Problem description → Scan the records for the word "sorted". Return each line where it is found.

Recorded information →

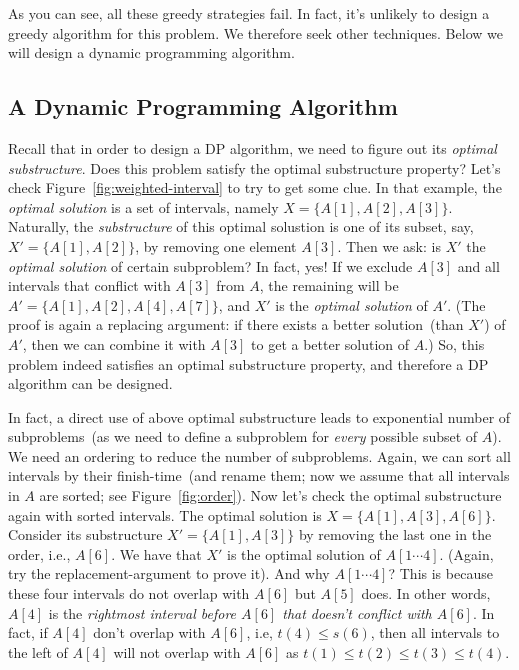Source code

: As you can see, all these greedy strategies fail. In fact, it's unlikely to design a greedy algorithm for this problem.
We therefore seek other techniques. Below we will design a dynamic programming algorithm.

\subsection*{A Dynamic Programming Algorithm}

Recall that in order to design a DP algorithm, we need to figure out its \emph{optimal substructure}.
Does this problem satisfy the optimal substructure property?
Let's check Figure~\ref{fig:weighted-interval} to try to get some clue.
In that example, the \emph{optimal solution} is a set of intervals, namely $X = \{A[1], A[2], A[3]\}$.
Naturally, the \emph{substructure} of this optimal solustion is one of its subset, say, $X' = \{A[1], A[2]\}$, by removing one element $A[3]$.
Then we ask: is $X'$ the \emph{optimal solution} of certain subproblem?
In fact, yes! If we exclude $A[3]$ and all intervals that conflict with $A[3]$ from $A$,
the remaining will be $A' = \{A[1], A[2], A[4], A[7]\}$, and $X'$ is 
the \emph{optimal solution} of $A'$. (The proof is again a replacing argument: if there exists a
better solution~(than $X'$) of $A'$, then we can combine it with $A[3]$ to get a better solution of $A$.)
So, this problem indeed satisfies an optimal substructure property, and therefore a DP algorithm can be designed.

In fact, a direct use of above optimal substructure leads to exponential number of subproblems~(as we need to
define a subproblem for \emph{every} possible subset of $A$). We need an ordering to reduce
the number of subproblems.  Again, we can sort all intervals by their finish-time~(and rename them;
now we assume that all intervals in $A$ are sorted; see Figure~\ref{fig:order}).
Now let's check the optimal substructure again with sorted intervals.
The optimal solution is $X = \{A[1], A[3], A[6]\}$.
Consider its substructure $X' = \{A[1], A[3]\}$ by removing the last one in the order, i.e., $A[6]$.
We have that $X'$ is the optimal solution of $A[1\cdots 4]$. (Again, try the replacement-argument to prove it).
And why $A[1\cdots 4]$? This is because these four intervals do not overlap with $A[6]$ but $A[5]$ does.
In other words, $A[4]$ is the \emph{rightmost interval before $A[6]$ that doesn't conflict with $A[6]$}.
In fact, if $A[4]$ don't overlap with $A[6]$, i.e, $t(4)\le s(6)$, then all intervals to the left of $A[4]$ will not overlap with $A[6]$
as $t(1) \le t(2) \le t(3) \le t(4)$. 

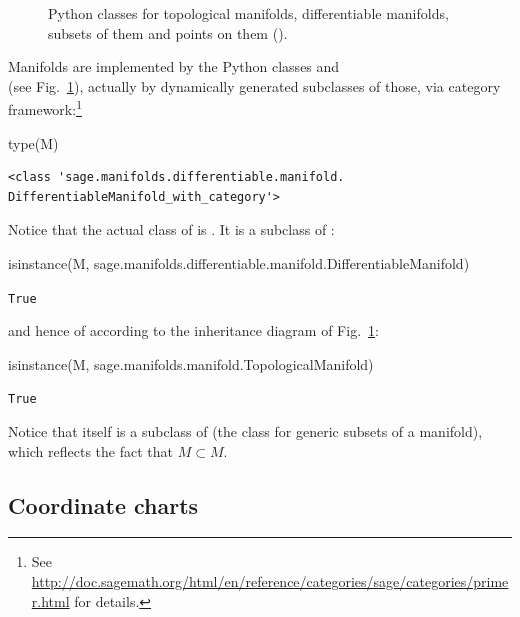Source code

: \begin{figure}
\begin{center}

\end{center}
\caption{\label{f:man:domain_classes}\footnotesize
Python classes for topological
manifolds, differentiable manifolds, subsets of them
and points on them ().}
\end{figure}


Manifolds are implemented by the Python classes 
and \\  (see Fig.~\ref{f:man:domain_classes}),
actually by dynamically generated subclasses of those, via \Sage{} category
framework:\footnote{See \url{http://doc.sagemath.org/html/en/reference/categories/sage/categories/primer.html} for details.}
\begin{NBin}
type(M)
\end{NBin}
\begin{NBout}
\begin{verbatim}
<class 'sage.manifolds.differentiable.manifold.
DifferentiableManifold_with_category'>
\end{verbatim}
\end{NBout}
Notice that the actual class of  is .
It is a subclass of :
\begin{NBin}
isinstance(M,
           sage.manifolds.differentiable.manifold.DifferentiableManifold)
\end{NBin}
\begin{NBout}
\texttt{True}
\end{NBout}
and hence of
 according to the inheritance diagram of Fig.~\ref{f:man:domain_classes}:
\begin{NBin}
isinstance(M, sage.manifolds.manifold.TopologicalManifold)
\end{NBin}
\begin{NBout}
\texttt{True}
\end{NBout}
Notice that  itself is a subclass of  (the class
for generic subsets of a manifold), which reflects the fact that $M\subset M$.

\subsection{Coordinate charts} \label{s:man:coord_chart}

Solution to this problem →
now we assume that all intervals in $A$ are sorted; see Figure~\ref{fig:order}).
Now let's check the optimal substructure again with sorted intervals.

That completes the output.